_Required work_
With the images removed, write out every line below exactly.

*** Opening Entries provided ***

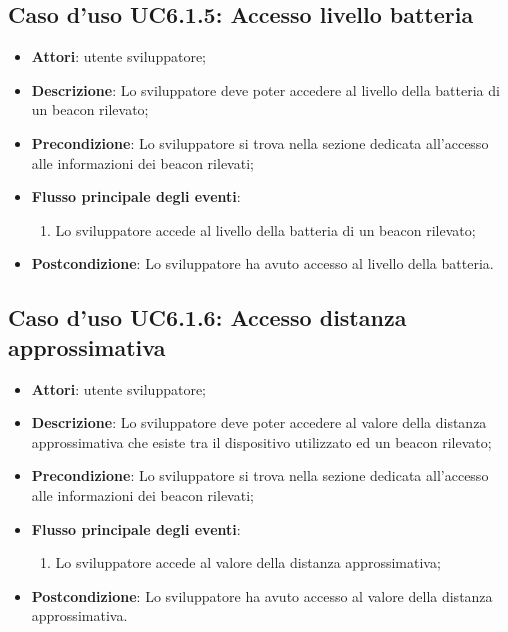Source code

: \documentclass[../AnalisiDeiRequisiti.tex]{subfiles}
\begin{document}
\subsection{Caso d'uso UC6.1.5: Accesso livello batteria}
\begin{itemize}
	\item \textbf{Attori}: utente sviluppatore;
	\item \textbf{Descrizione}: Lo sviluppatore deve poter accedere al livello della batteria di un beacon rilevato; 
	\item \textbf{Precondizione}: Lo sviluppatore si trova nella sezione dedicata all'accesso alle informazioni dei beacon rilevati;
	
	\item \textbf{Flusso principale degli eventi}:
	\begin{enumerate}
		\item Lo sviluppatore accede al livello della batteria di un beacon rilevato;
		
	\end{enumerate}
	\item \textbf{Postcondizione}: Lo sviluppatore ha avuto accesso al livello della batteria.
\end{itemize}
\hypertarget{UC6.1.6}{}
\subsection{Caso d'uso UC6.1.6: Accesso distanza approssimativa}
\begin{itemize}
	\item \textbf{Attori}: utente sviluppatore;
	\item \textbf{Descrizione}: Lo sviluppatore deve poter accedere al valore della distanza approssimativa che esiste tra il dispositivo utilizzato ed un beacon rilevato; 
	\item \textbf{Precondizione}: Lo sviluppatore si trova nella sezione dedicata all'accesso alle informazioni dei beacon rilevati;
	
	\item \textbf{Flusso principale degli eventi}:
	\begin{enumerate}
		\item Lo sviluppatore accede al valore della distanza approssimativa;
		
	\end{enumerate}
	\item \textbf{Postcondizione}: Lo sviluppatore ha avuto accesso al valore della distanza approssimativa.
\end{itemize}
\hypertarget{UC6.1.7}{}
\end{document}

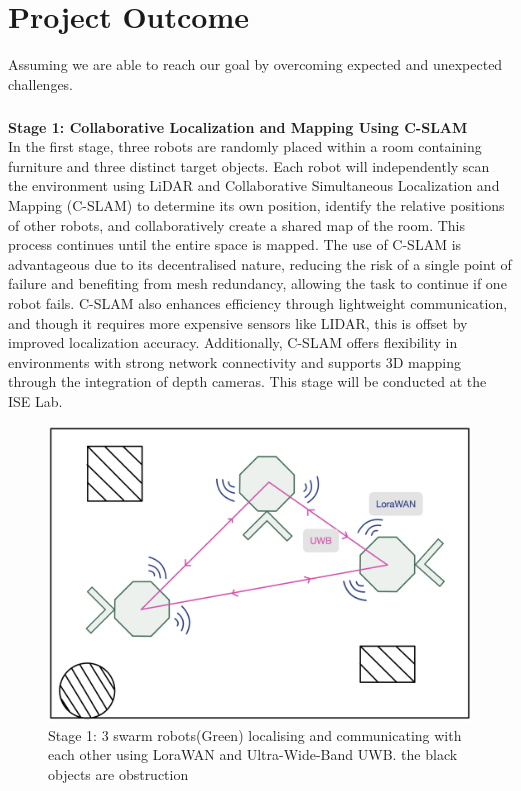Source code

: \chapter{Project Outcome}

Assuming we are able to reach our goal by overcoming expected and unexpected challenges. 

\paragraph*{}
\textbf{Stage 1: Collaborative Localization and Mapping Using C-SLAM} \\
In the first stage, three robots are randomly placed within a room containing furniture and three distinct target objects. Each robot will independently scan the environment using LiDAR and Collaborative Simultaneous Localization and Mapping (C-SLAM) to determine its own position, identify the relative positions of other robots, and collaboratively create a shared map of the room. This process continues until the entire space is mapped. The use of C-SLAM is advantageous due to its decentralised nature, reducing the risk of a single point of failure and benefiting from mesh redundancy, allowing the task to continue if one robot fails. C-SLAM also enhances efficiency through lightweight communication, and though it requires more expensive sensors like LIDAR, this is offset by improved localization accuracy. Additionally, C-SLAM offers flexibility in environments with strong network connectivity and supports 3D mapping through the integration of depth cameras. This stage will be conducted at the ISE Lab.

\begin{figure}
    \centering
    \includegraphics[width=0.5\linewidth]{assets/images/project_outcome/stage_1.png}
    \caption{Stage 1: 3 swarm robots(Green) localising and communicating with each other using LoraWAN and Ultra-Wide-Band UWB. the black objects are obstruction}
    \label{fig:phase1}
\end{figure}

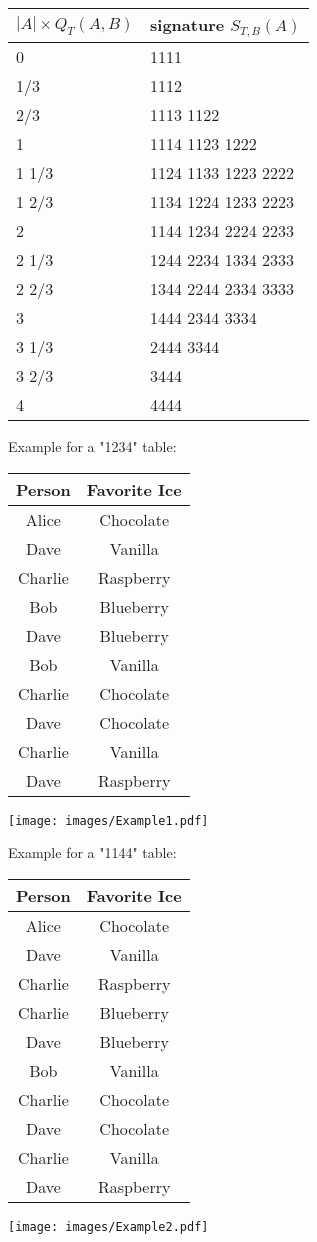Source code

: \documentclass[a4paper]{article}
\begin{document}
\begin{tabular}{l|l}
 $|A| \times Q_T(A,B)$ & signature $S_{T,B}(A)$ \\\hline
 0     & 1111 \\
 1/3   & 1112 \\
 2/3   & 1113 1122 \\
 1     & 1114 1123 1222 \\
 1 1/3 & 1124 1133 1223 2222 \\
 1 2/3 & 1134 1224 1233 2223 \\
 2     & 1144 1234 2224 2233 \\
 2 1/3 & 1244 2234 1334 2333 \\
 2 2/3 & 1344 2244 2334 3333 \\
 3     & 1444 2344 3334 \\
 3 1/3 & 2444 3344 \\
 3 2/3 & 3444 \\
 4     & 4444
\end{tabular}



Example for a "1234" table:\\
\begin{tabular}[b]{c|c}
  Person  & Favorite Ice \\\hline
  Alice   & Chocolate    \\
  Dave    & Vanilla      \\
  Charlie & Raspberry    \\
  Bob     & Blueberry    \\
  Dave    & Blueberry    \\
  Bob     & Vanilla      \\
  Charlie & Chocolate    \\
  Dave    & Chocolate    \\
  Charlie & Vanilla      \\
  Dave    & Raspberry    \\
\end{tabular}
\hfill
\texttt{[image: images/Example1.pdf]}

Example for a "1144" table:\\
\begin{tabular}[b]{c|c}
  Person  & Favorite Ice \\\hline
  Alice   & Chocolate    \\
  Dave    & Vanilla      \\
  Charlie & Raspberry    \\
  Charlie & Blueberry    \\
  Dave    & Blueberry    \\
  Bob     & Vanilla      \\
  Charlie & Chocolate    \\
  Dave    & Chocolate    \\
  Charlie & Vanilla      \\
  Dave    & Raspberry    \\
\end{tabular}
\hfill
\texttt{[image: images/Example2.pdf]}
\end{document}
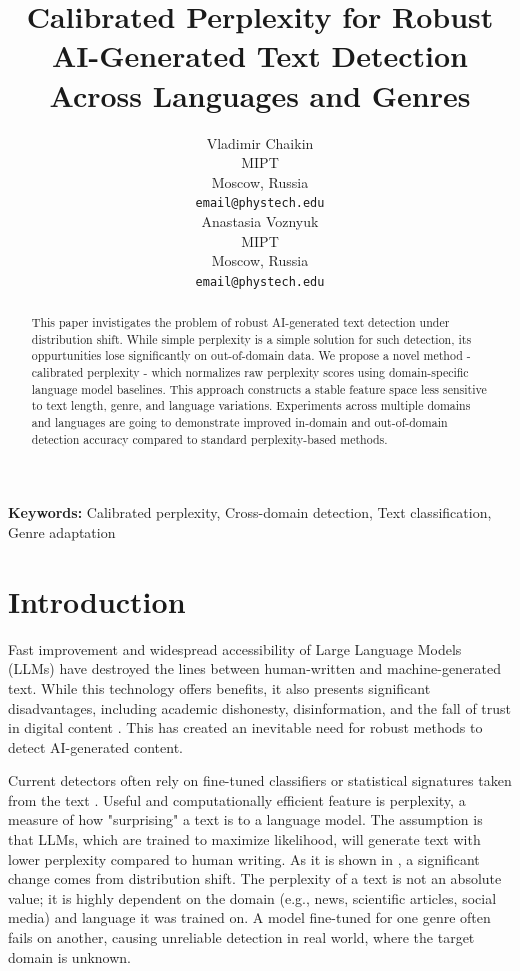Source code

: \documentclass{article}
\title{Calibrated Perplexity for Robust AI-Generated Text Detection Across Languages and Genres}
\author{
  Vladimir Chaikin\\
  MIPT\\
  Moscow, Russia\\
  \texttt{email@phystech.edu}\\
  \And
  Anastasia Voznyuk\\
  MIPT\\
  Moscow, Russia\\
  \texttt{email@phystech.edu}\\
}
\begin{document}
\maketitle

\begin{abstract}
    This paper invistigates the problem of robust AI-generated text detection under distribution shift. While simple perplexity is a simple solution for such detection, its oppurtunities lose significantly on out-of-domain data. We propose a novel method - calibrated perplexity - which normalizes raw perplexity scores using domain-specific language model baselines. This approach constructs a stable feature space less sensitive to text length, genre, and language variations. Experiments across multiple domains and languages are going to demonstrate improved in-domain and out-of-domain detection accuracy compared to standard perplexity-based methods.
\end{abstract}

\textbf{Keywords:} Calibrated perplexity,
Cross-domain detection,
Text classification,
Genre adaptation

\section{Introduction}\label{sec:intro}

Fast improvement and widespread accessibility of Large Language Models (LLMs) have destroyed the lines between human-written and machine-generated text. While this technology offers benefits, it also presents significant disadvantages, including academic dishonesty, disinformation, and the fall of trust in digital content \cite{xu2024detecting, hans2024spotting}. This has created an inevitable need for robust methods to detect AI-generated content.

Current detectors often rely on fine-tuned classifiers or statistical signatures taken from the text \cite{gehrmann2019gltr}. Useful and computationally efficient feature is perplexity, a measure of how "surprising" a text is to a language model. The assumption is that LLMs, which are trained to maximize likelihood, will generate text with lower perplexity compared to human writing. As it is shown in \cite{bakhteev2022automatic}, a significant change comes from distribution shift. The perplexity of a text is not an absolute value; it is highly dependent on the domain (e.g., news, scientific articles, social media) and language it was trained on. A model fine-tuned for one genre often fails on another, causing unreliable detection in real world, where the target domain is unknown.
\end{document}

*** Closing Entries provided ***

_Response for this exercise_
Source code

: \documentclass[../AnalisiDeiRequisiti.tex]{subfiles}
\begin{document}
\subsection{Caso d'uso UC6.1.5: Accesso livello batteria}
\begin{itemize}
	\item \textbf{Attori}: utente sviluppatore;
	\item \textbf{Descrizione}: Lo sviluppatore deve poter accedere al livello della batteria di un beacon rilevato; 
	\item \textbf{Precondizione}: Lo sviluppatore si trova nella sezione dedicata all'accesso alle informazioni dei beacon rilevati;
	
	\item \textbf{Flusso principale degli eventi}:
	\begin{enumerate}
		\item Lo sviluppatore accede al livello della batteria di un beacon rilevato;
		
	\end{enumerate}
	\item \textbf{Postcondizione}: Lo sviluppatore ha avuto accesso al livello della batteria.
\end{itemize}
\hypertarget{UC6.1.6}{}
\subsection{Caso d'uso UC6.1.6: Accesso distanza approssimativa}
\begin{itemize}
	\item \textbf{Attori}: utente sviluppatore;
	\item \textbf{Descrizione}: Lo sviluppatore deve poter accedere al valore della distanza approssimativa che esiste tra il dispositivo utilizzato ed un beacon rilevato; 
	\item \textbf{Precondizione}: Lo sviluppatore si trova nella sezione dedicata all'accesso alle informazioni dei beacon rilevati;
	
	\item \textbf{Flusso principale degli eventi}:
	\begin{enumerate}
		\item Lo sviluppatore accede al valore della distanza approssimativa;
		
	\end{enumerate}
	\item \textbf{Postcondizione}: Lo sviluppatore ha avuto accesso al valore della distanza approssimativa.
\end{itemize}
\hypertarget{UC6.1.7}{}
\end{document}

Source code

: \chapter{Project Outcome}

Assuming we are able to reach our goal by overcoming expected and unexpected challenges. 

\paragraph*{}
\textbf{Stage 1: Collaborative Localization and Mapping Using C-SLAM} \\
In the first stage, three robots are randomly placed within a room containing furniture and three distinct target objects. Each robot will independently scan the environment using LiDAR and Collaborative Simultaneous Localization and Mapping (C-SLAM) to determine its own position, identify the relative positions of other robots, and collaboratively create a shared map of the room. This process continues until the entire space is mapped. The use of C-SLAM is advantageous due to its decentralised nature, reducing the risk of a single point of failure and benefiting from mesh redundancy, allowing the task to continue if one robot fails. C-SLAM also enhances efficiency through lightweight communication, and though it requires more expensive sensors like LIDAR, this is offset by improved localization accuracy. Additionally, C-SLAM offers flexibility in environments with strong network connectivity and supports 3D mapping through the integration of depth cameras. This stage will be conducted at the ISE Lab.

\begin{figure}
    \centering
    \includegraphics[width=0.5\linewidth]{assets/images/project_outcome/stage_1.png}
    \caption{Stage 1: 3 swarm robots(Green) localising and communicating with each other using LoraWAN and Ultra-Wide-Band UWB. the black objects are obstruction}
    \label{fig:phase1}
\end{figure}

Source code

: \documentclass[a4paper]{article}
\begin{document}
\begin{tabular}{l|l}
 $|A| \times Q_T(A,B)$ & signature $S_{T,B}(A)$ \\\hline
 0     & 1111 \\
 1/3   & 1112 \\
 2/3   & 1113 1122 \\
 1     & 1114 1123 1222 \\
 1 1/3 & 1124 1133 1223 2222 \\
 1 2/3 & 1134 1224 1233 2223 \\
 2     & 1144 1234 2224 2233 \\
 2 1/3 & 1244 2234 1334 2333 \\
 2 2/3 & 1344 2244 2334 3333 \\
 3     & 1444 2344 3334 \\
 3 1/3 & 2444 3344 \\
 3 2/3 & 3444 \\
 4     & 4444
\end{tabular}



Example for a "1234" table:\\
\begin{tabular}[b]{c|c}
  Person  & Favorite Ice \\\hline
  Alice   & Chocolate    \\
  Dave    & Vanilla      \\
  Charlie & Raspberry    \\
  Bob     & Blueberry    \\
  Dave    & Blueberry    \\
  Bob     & Vanilla      \\
  Charlie & Chocolate    \\
  Dave    & Chocolate    \\
  Charlie & Vanilla      \\
  Dave    & Raspberry    \\
\end{tabular}
\hfill
\texttt{[image: images/Example1.pdf]}

Example for a "1144" table:\\
\begin{tabular}[b]{c|c}
  Person  & Favorite Ice \\\hline
  Alice   & Chocolate    \\
  Dave    & Vanilla      \\
  Charlie & Raspberry    \\
  Charlie & Blueberry    \\
  Dave    & Blueberry    \\
  Bob     & Vanilla      \\
  Charlie & Chocolate    \\
  Dave    & Chocolate    \\
  Charlie & Vanilla      \\
  Dave    & Raspberry    \\
\end{tabular}
\hfill
\texttt{[image: images/Example2.pdf]}
\end{document}
Source code

: \documentclass{article}
\title{Calibrated Perplexity for Robust AI-Generated Text Detection Across Languages and Genres}
\author{
  Vladimir Chaikin\\
  MIPT\\
  Moscow, Russia\\
  \texttt{email@phystech.edu}\\
  \And
  Anastasia Voznyuk\\
  MIPT\\
  Moscow, Russia\\
  \texttt{email@phystech.edu}\\
}
\begin{document}
\maketitle

\begin{abstract}
    This paper invistigates the problem of robust AI-generated text detection under distribution shift. While simple perplexity is a simple solution for such detection, its oppurtunities lose significantly on out-of-domain data. We propose a novel method - calibrated perplexity - which normalizes raw perplexity scores using domain-specific language model baselines. This approach constructs a stable feature space less sensitive to text length, genre, and language variations. Experiments across multiple domains and languages are going to demonstrate improved in-domain and out-of-domain detection accuracy compared to standard perplexity-based methods.
\end{abstract}

\textbf{Keywords:} Calibrated perplexity,
Cross-domain detection,
Text classification,
Genre adaptation

\section{Introduction}\label{sec:intro}

Fast improvement and widespread accessibility of Large Language Models (LLMs) have destroyed the lines between human-written and machine-generated text. While this technology offers benefits, it also presents significant disadvantages, including academic dishonesty, disinformation, and the fall of trust in digital content \cite{xu2024detecting, hans2024spotting}. This has created an inevitable need for robust methods to detect AI-generated content.

Current detectors often rely on fine-tuned classifiers or statistical signatures taken from the text \cite{gehrmann2019gltr}. Useful and computationally efficient feature is perplexity, a measure of how "surprising" a text is to a language model. The assumption is that LLMs, which are trained to maximize likelihood, will generate text with lower perplexity compared to human writing. As it is shown in \cite{bakhteev2022automatic}, a significant change comes from distribution shift. The perplexity of a text is not an absolute value; it is highly dependent on the domain (e.g., news, scientific articles, social media) and language it was trained on. A model fine-tuned for one genre often fails on another, causing unreliable detection in real world, where the target domain is unknown.
\end{document}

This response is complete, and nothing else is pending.